Auf den Einpacker an der Kasse will Lidl verzichten

Lidl betont, dass sich das Konzept nicht nur um billige Preise dreht, Qualität komme zuerst. Die deutsche Firma hat einen Star der Wein-Szene angeheuert, Adam Lapierre, und mit dem Wein-Angebot bereits Preise gewonnen.

Auch Heidi Klum, Modell, Moderatorin und einer der bekanntesten deutschen Promis in den USA, soll dem Discounter helfen, Kunden anzulocken und bekannter zu werden: Im Laufe des Jahres wird es eine extra für Lidl designte und nur dort erhältliche Modekollektion von Klum geben.

Die Lebensmittelpreise sollen nicht wegen schlechterer Qualität, sondern wegen besserer Organisation viel geringer sein als im Supermarkt-Durchschnitt, verspricht Lidl.

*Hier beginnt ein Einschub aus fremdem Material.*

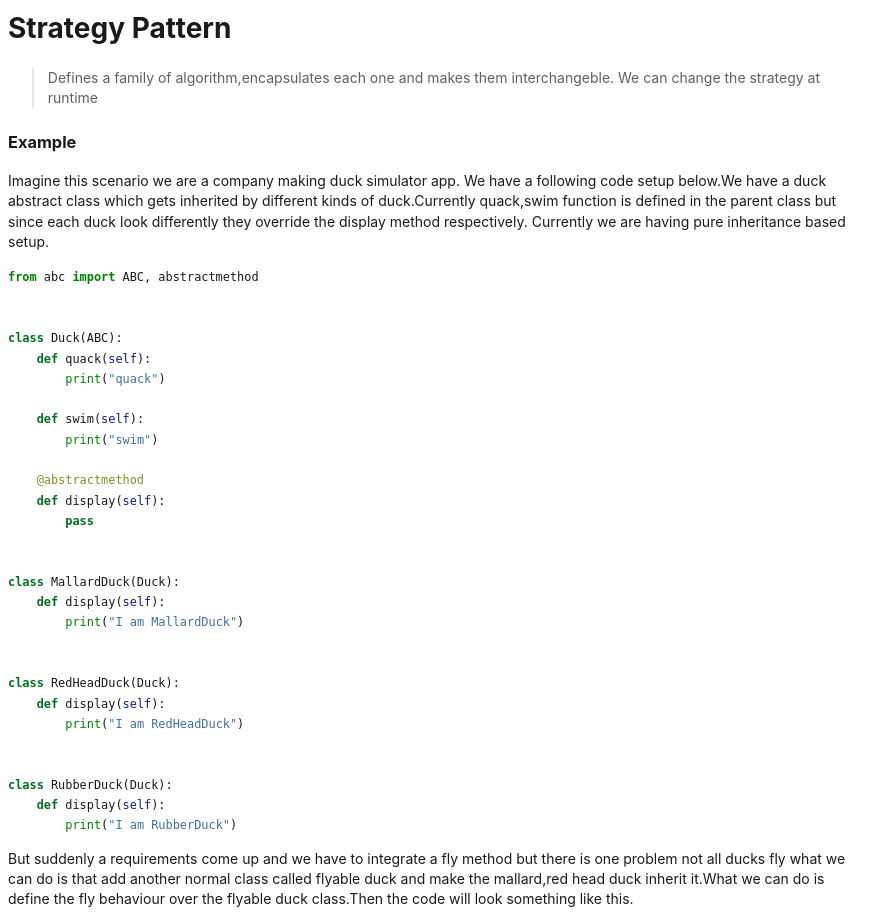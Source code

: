 # Strategy Pattern

> Defines a family of algorithm,encapsulates each one and makes them interchangeble.
> We can change the strategy at runtime

### Example

Imagine this scenario we are a company making duck simulator app.
We have a following code setup below.We have a duck abstract
class which gets inherited by different kinds of duck.Currently
quack,swim function is defined in the parent class but since each
duck look differently they override the display method respectively.
Currently we are having pure inheritance based setup.

```py
from abc import ABC, abstractmethod


class Duck(ABC):
    def quack(self):
        print("quack")

    def swim(self):
        print("swim")

    @abstractmethod
    def display(self):
        pass


class MallardDuck(Duck):
    def display(self):
        print("I am MallardDuck")


class RedHeadDuck(Duck):
    def display(self):
        print("I am RedHeadDuck")


class RubberDuck(Duck):
    def display(self):
        print("I am RubberDuck")
```

But suddenly a requirements come up and we have to integrate a
fly method but there is one problem not all ducks fly what we can
do is that add another normal class called flyable duck and make
the mallard,red head duck inherit it.What we can do is define the
fly behaviour over the flyable duck class.Then the code will look
something like this.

Pro Filiale sollen weniger Menschen arbeiten, Äpfel etwa sollen anders als bei der Konkurrenz nicht adrett gestapelt werden, sondern noch im Lieferkarton im Regal liegen - das spart Regaleinräumer. Es wird weder kostenlose Plastiktüten geben noch Menschen, die Einkäufe in Tüten packen wie sonst in den USA üblich. "Lee-duhl" beziehungsweise "LEE-dil" bringt den Amerikanern so einiges, an das sie sich erst gewöhnen müssen.